Conforme dá conta o sítio Espaço Vital, que preferiu não referir o nome da autora, embora a ação não tramite em segredo de Justiça, a advogada após efetuar consulta de seu próprio nome em novembro de 2005 supreendeu-se em verificar a quantidade de referências que surgiam relacionadas a Bruna Surfistinha, o que lhe causou desconforto. Esta situação a levou a ajuizar ação cautelar, requerendo fosse aplicado filtro que evitasse que tal situação se reproduzisse. A liminar foi deferida e cumprida pela ré. Sobrevindo, na semana passada, sua condenação no pagamento da indenização referida.
A decisão pode estabelecer um importante precedente que arrisca, inclusive, interferir na forma de pesquisas na grande rede no Brasil. Sabe-se que os sistemas de buscas eletrônicas tem uma engenharia complexa e que para a inexação de buscas levam em consideração uma série de fatores, tais como relevância de palavras, relacionamento entre sítios, etc.

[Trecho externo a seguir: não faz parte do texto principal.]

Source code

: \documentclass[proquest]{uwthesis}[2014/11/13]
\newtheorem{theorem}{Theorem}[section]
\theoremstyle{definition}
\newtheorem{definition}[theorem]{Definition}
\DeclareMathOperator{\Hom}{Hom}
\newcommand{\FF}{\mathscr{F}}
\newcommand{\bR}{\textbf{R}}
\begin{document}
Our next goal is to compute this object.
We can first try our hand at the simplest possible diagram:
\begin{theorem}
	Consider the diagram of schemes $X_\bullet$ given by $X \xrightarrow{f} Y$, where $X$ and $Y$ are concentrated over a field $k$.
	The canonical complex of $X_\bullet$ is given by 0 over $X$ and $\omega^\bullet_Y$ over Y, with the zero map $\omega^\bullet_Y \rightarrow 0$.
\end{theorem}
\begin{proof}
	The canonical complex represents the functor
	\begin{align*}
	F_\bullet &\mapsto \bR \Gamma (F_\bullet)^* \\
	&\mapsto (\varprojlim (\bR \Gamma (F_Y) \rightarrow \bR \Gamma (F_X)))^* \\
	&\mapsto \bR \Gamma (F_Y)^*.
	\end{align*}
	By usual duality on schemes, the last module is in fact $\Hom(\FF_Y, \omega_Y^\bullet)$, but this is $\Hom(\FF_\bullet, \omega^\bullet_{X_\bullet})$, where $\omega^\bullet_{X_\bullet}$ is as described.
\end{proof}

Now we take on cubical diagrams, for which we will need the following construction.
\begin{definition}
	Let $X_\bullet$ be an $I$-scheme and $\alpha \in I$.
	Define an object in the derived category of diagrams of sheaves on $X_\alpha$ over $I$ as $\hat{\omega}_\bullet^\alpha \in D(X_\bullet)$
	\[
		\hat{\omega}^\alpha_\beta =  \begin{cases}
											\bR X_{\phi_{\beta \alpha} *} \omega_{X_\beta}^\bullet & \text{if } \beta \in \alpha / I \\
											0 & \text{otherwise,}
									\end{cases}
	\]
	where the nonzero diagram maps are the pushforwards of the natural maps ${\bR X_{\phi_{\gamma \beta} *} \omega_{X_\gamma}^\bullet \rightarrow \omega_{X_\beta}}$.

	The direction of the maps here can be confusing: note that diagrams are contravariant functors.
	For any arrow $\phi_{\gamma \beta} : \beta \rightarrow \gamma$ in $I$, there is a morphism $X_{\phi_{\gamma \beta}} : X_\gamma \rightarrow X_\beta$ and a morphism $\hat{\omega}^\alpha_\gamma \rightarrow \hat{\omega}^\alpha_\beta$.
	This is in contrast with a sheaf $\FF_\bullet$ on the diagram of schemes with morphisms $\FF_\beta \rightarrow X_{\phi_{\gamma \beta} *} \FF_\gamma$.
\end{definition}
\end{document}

Muitos dos quais inclusive desconhecidos do grande público e cujo estudo leva o nome de Search Engine Optimization, ou SEO.
A penalização das empresas de buscas por indexações exdrúxulas como a denunciada pela advogada pode excluir o Brasil da vanguarda da informação, colocando-o no mesmo nível de países como a China ou a Turquia, nos quais as manipulações de dados, em virtude das restrições impostas tornam o tráfego na rede muito mais lento.

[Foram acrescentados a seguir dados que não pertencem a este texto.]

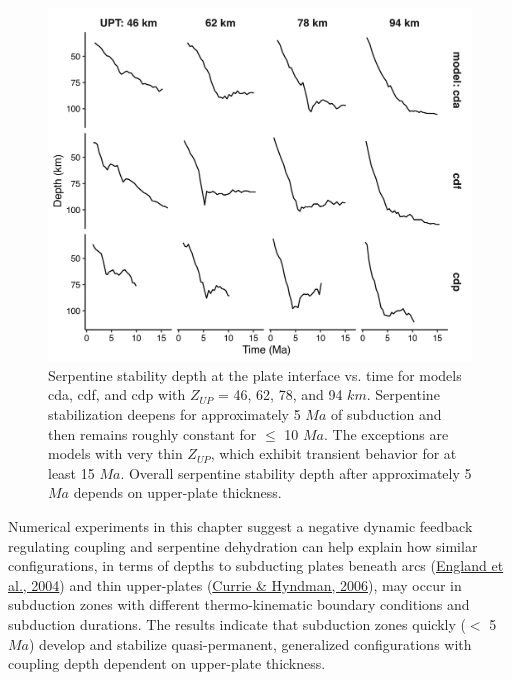 \begin{figure}[htbp]

{\centering \includegraphics[width=1\linewidth,]{assets/figs/chpt2/figA1} 

}

\caption[Serpentine stability depth vs. time]{Serpentine stability depth at the plate interface vs. time for models cda, cdf, and cdp with $Z_{UP}$ = 46, 62, 78, and 94 $km$. Serpentine stabilization deepens for approximately 5 $Ma$ of subduction and then remains roughly constant for $\leq$ 10 $Ma$. The exceptions are models with very thin $Z_{UP}$, which exhibit transient behavior for at least 15 $Ma$. Overall serpentine stability depth after approximately 5 $Ma$ depends on upper-plate thickness.}\label{fig:antDepth}
\end{figure}

Numerical experiments in this chapter suggest a negative dynamic feedback regulating coupling and serpentine dehydration can help explain how similar configurations, in terms of depths to subducting plates beneath arcs (\protect\hyperlink{ref-england2004}{England et al., 2004}) and thin upper-plates (\protect\hyperlink{ref-currie2006}{Currie \& Hyndman, 2006}), may occur in subduction zones with different thermo-kinematic boundary conditions and subduction durations. The results indicate that subduction zones quickly (\(<\) 5 \(Ma\)) develop and stabilize quasi-permanent, generalized configurations with coupling depth dependent on upper-plate thickness.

Não nos esqueçamos dos ainda lembrados efeitos nefastos do bloqueio do YouTube, não apenas no plano local, como internacional.

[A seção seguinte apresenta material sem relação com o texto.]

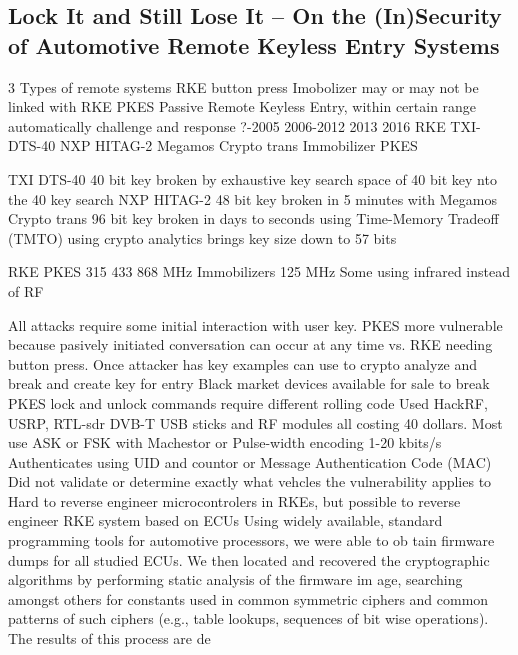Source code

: \documentclass[conference]{journal}
\begin{document}
\subsection{Lock It and Still Lose It – On the (In)Security of Automotive Remote Keyless Entry Systems \cite{garcia_lock_2016}}
			
3 Types of remote systems							
RKE	button press						
Imobolizer	may or may not be linked with RKE						
PKES	Passive Remote Keyless Entry, within certain range automatically challenge and response						
	?-2005	2006-2012	2013	2016			
RKE	TXI-DTS-40	NXP HITAG-2	Megamos Crypto trans				
Immobilizer							
PKES							
							
TXI DTS-40	40 bit key	broken by exhaustive key search space of 40 bit key nto the 40 key search					
NXP HITAG-2	48 bit key broken in 5 minutes with 						
Megamos Crypto trans	96 bit key broken in days to seconds using Time-Memory Tradeoff (TMTO) using crypto analytics brings key size down to 57 bits						
							
RKE	PKES	315	433	868	MHz		
Immobilizers		125	MHz				
Some using infrared instead of RF							
							
All attacks require some initial interaction with user key. PKES more vulnerable because pasively initiated conversation can occur at any time vs. RKE needing button press. Once attacker has key examples can use to crypto analyze and break and create key for entry							
Black market devices available for sale to break PKES							
lock and unlock commands require different rolling code							
Used HackRF, USRP, RTL-sdr DVB-T USB sticks and RF modules all costing 40 dollars.							
Most use ASK or FSK with Machestor or Pulse-width encoding 1-20 kbits/s							
Authenticates using UID and countor or Message Authentication Code (MAC)							
Did not validate or determine exactly what vehcles the vulnerability applies to							
Hard to reverse engineer microcontrolers in RKEs, but possible to reverse engineer RKE system based on ECUs							
Using widely available, standard programming							
tools for automotive processors, we were able to ob							
tain firmware dumps for all studied ECUs. We then							
located and recovered the cryptographic algorithms							
by performing static analysis of the firmware im							
age, searching amongst others for constants used in							
common symmetric ciphers and common patterns							
of such ciphers (e.g., table lookups, sequences of bit							
wise operations). The results of this process are de							
							
\end{document}

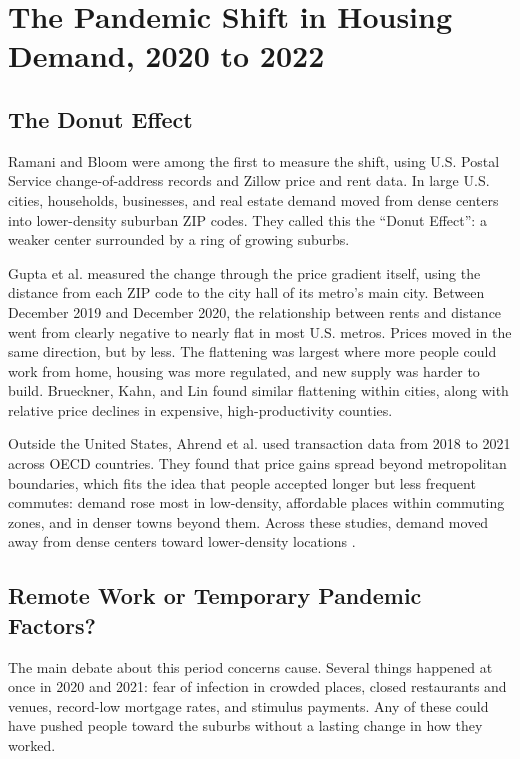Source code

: \documentclass[11pt]{article}
\begin{document}
\section{The Pandemic Shift in Housing Demand, 2020 to 2022}

\subsection{The Donut Effect}

Ramani and Bloom \cite{ramani2021donut} were among the first to measure the shift, using U.S. Postal Service change-of-address records and Zillow price and rent data. In large U.S. cities, households, businesses, and real estate demand moved from dense centers into lower-density suburban ZIP codes. They called this the ``Donut Effect'': a weaker center surrounded by a ring of growing suburbs.

Gupta et al. \cite{gupta2022flattening} measured the change through the price gradient itself, using the distance from each ZIP code to the city hall of its metro's main city. Between December 2019 and December 2020, the relationship between rents and distance went from clearly negative to nearly flat in most U.S. metros. Prices moved in the same direction, but by less. The flattening was largest where more people could work from home, housing was more regulated, and new supply was harder to build. Brueckner, Kahn, and Lin \cite{brueckner2023spatial} found similar flattening within cities, along with relative price declines in expensive, high-productivity counties.

Outside the United States, Ahrend et al. \cite{ahrend2023expanding} used transaction data from 2018 to 2021 across OECD countries. They found that price gains spread beyond metropolitan boundaries, which fits the idea that people accepted longer but less frequent commutes: demand rose most in low-density, affordable places within commuting zones, and in denser towns beyond them. Across these studies, demand moved away from dense centers toward lower-density locations \cite{brueckner2023spatial,ramani2021donut,gupta2022flattening,ahrend2023expanding}.

\subsection{Remote Work or Temporary Pandemic Factors?}

The main debate about this period concerns cause. Several things happened at once in 2020 and 2021: fear of infection in crowded places, closed restaurants and venues, record-low mortgage rates, and stimulus payments. Any of these could have pushed people toward the suburbs without a lasting change in how they worked.
\end{document}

Veja na íntegra a sentença.
Atualização: o blog Seringuela refere que através de uma Google Bomb, uma forma de direcionar as pesquisas da ferramenta de buscas do Google, é possível “enganar” a programação do Google para se colocar no topo da lista de pesquisas de determinada expressão uma pessoa ou página, como, por exemplo, ocorreu com o presidente Lula, que aparecia no topo da pesquisa “déspota cachaceiro”.